Where I was born, in the bottom dwelling of a hill of terrace houses in Bradford, then where I misspent my boyhood and youth in the valleys and beechwoods of the Chilterns, and where I lived and worked for most of my adult life in Wakefield on the southern edge of the great West Yorkshire conurbation….these places could not have been further from the sea.
A wrinkled photograph shows my father in his shirt sleeves, trousers rolled above his knees, gingerly holding onto my sister and I in the shallow tide at…well, where? Bognor perhaps, or Littlehampton, where I puzzled over the way the sand was patterned in crinkly ridges, ‘the ribb’d Sea-sand’ of Coleridge’s Ancient Mariner.
And there are pictures of my own children on a rare visit to the sea, tentatively exploring the strange element.
And that was it as far as the sea was concerned.
But now I look out from my crow’s nest across the wind-blown waters where the Firth of Forth and the North Sea meet. Over time my senses tune to sea colours — grey, green, turquoise, silver; sea sounds — deep turbine roar, rasping exhalation of wave-break, lisp of gentle tides; sea smells — salt and kelp and sea-wind.
And I am struck by the awesome realisation that waves have been breaking thus for millennia, long before there was a window here to look out of, and will do so long after it shatters to dust.

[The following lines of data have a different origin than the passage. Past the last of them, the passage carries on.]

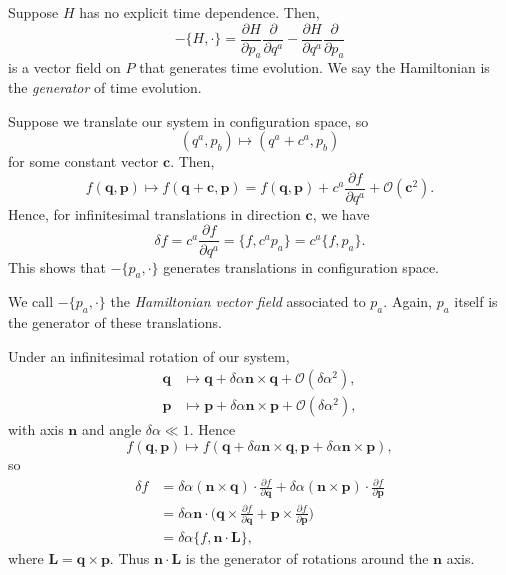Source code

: \documentclass[12pt]{article}
\begin{document}
Suppose $H$ has no explicit time dependence. Then,
\[
	-\{ H, \cdot\} = \frac{\partial H}{\partial p_a} \frac{\partial}{\partial q^a} - \frac{\partial H}{\partial q^a} \frac{\partial}{\partial p_a}
\]
is a vector field on $P$ that generates time evolution. We say the Hamiltonian is the \emph{generator} of time evolution.

Suppose we translate our system in configuration space, so
\[
	(q^a, p_b) \mapsto (q^a + c^a, p_b)
\]
for some constant vector $\mathbf{c}$. Then,
\[
f(\mathbf{q}, \mathbf{p}) \mapsto f(\mathbf{q} + \mathbf{c}, \mathbf{p}) = f(\mathbf{q}, \mathbf{p}) + c^a \frac{\partial f}{\partial q^a} + \mathcal{O}(\mathbf{c}^2).
\]
Hence, for infinitesimal translations in direction $\mathbf{c}$, we have
\[
	\delta f = c^a \frac{\partial f}{\partial q^a} = \{f, c^a p_a\} = c^a \{f, p_a\}.
\]
This shows that $-\{p_a, \cdot\}$ generates translations in configuration space.

We call $-\{p_a, \cdot\}$ the \emph{Hamiltonian vector field} associated to $p_a$. Again, $p_a$ itself is the generator of these translations.

Under an infinitesimal rotation of our system,
\begin{align*}
	\mathbf{q} &\mapsto \mathbf{q} + \delta \alpha \mathbf{n} \times \mathbf{q} + \mathcal{O}(\delta \alpha^2), \\
	\mathbf{p} &\mapsto \mathbf{p} + \delta \alpha \mathbf{n} \times \mathbf{p} + \mathcal{O}(\delta \alpha^2),
\end{align*}
with axis $\mathbf{n}$ and angle $\delta \alpha \ll 1$. Hence
\[
f(\mathbf{q}, \mathbf{p}) \mapsto f(\mathbf{q} + \delta a \mathbf{n} \times \mathbf{q}, \mathbf{p} + \delta \alpha \mathbf{n} \times \mathbf{p}),
\]
so
\begin{align*}
	\delta f &= \delta \alpha (\mathbf{n} \times \mathbf{q}) \cdot \frac{\partial f}{\partial \mathbf{q}} + \delta \alpha (\mathbf{n} \times \mathbf{p}) \cdot \frac{\partial f}{\partial \mathbf{p}} \\
		 &= \delta \alpha \mathbf{n} \cdot \biggl( \mathbf{q} \times \frac{\partial f}{\partial \mathbf{q}} + \mathbf{p} \times \frac{\partial f}{\partial \mathbf{p}} \biggr) \\
		 &= \delta \alpha \{f, \mathbf{n} \cdot \mathbf{L}\},
\end{align*}
where $\mathbf{L} = \mathbf{q} \times \mathbf{p}$. Thus $\mathbf{n} \cdot \mathbf{L}$ is the generator of rotations around the $\mathbf{n}$ axis.
\end{document}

I never thought the sea was in my blood,
landlocked till now by hedge and drystone,
my tracks trained on rocky contour lines.
But now it’s my front yard.
Sitting on the wall watching it break and
spill between the red reefs at my feet
I try to learn its language, catch its twang —
the surf’s riff peeling along the wave’s crest,
the grackle of pebbles in the undertow.
And how it keeps on coming like an illusion,
the dark swell brimming with intent,
a dream catching its breath and dissolving.
At night with the window open
I hear the thump of its deep iambics
and feel its pulse beat in the sea-caves of my sleep.
So now when I’ve been to get my paper in the morning I walk back along the shore, the little bit of rocky beach below my dwelling. I stand for a few minutes watching the waves roll in from a hazy horizon. I keep the image in my head, go home and paint it
Morning Sea
The strata of old red sandstone, 400 million years old, on which our houses and roads stand, out of which the substantial villas nearby are built, shelve out from the beach, red-umber slabs to be eroded and chipped away by the next millennium of wind and tide. I do a few exploratory watercolour sketches….
Later, I do a painting of the breaking surf in acrylic.
And so begins this exploration of my new world: the sea, the wind, rocks and rockpools, the pine trees hanging over the low cliffs, and the cry of the curlew. But maybe not so much a new beginning as a recycling, for time does not travel in a straight line, but like a wanderer stops and starts, turns back on itself, spirals and, as with most of my own wanderings, ends up where it started.
As I walk along the shore, I sense the waves break into my mind, stirring my imagination. They also throw up the past, tossing its flotsam onto the shingle at my feet. Seascape becomes mindscape, shorelines become lifelines.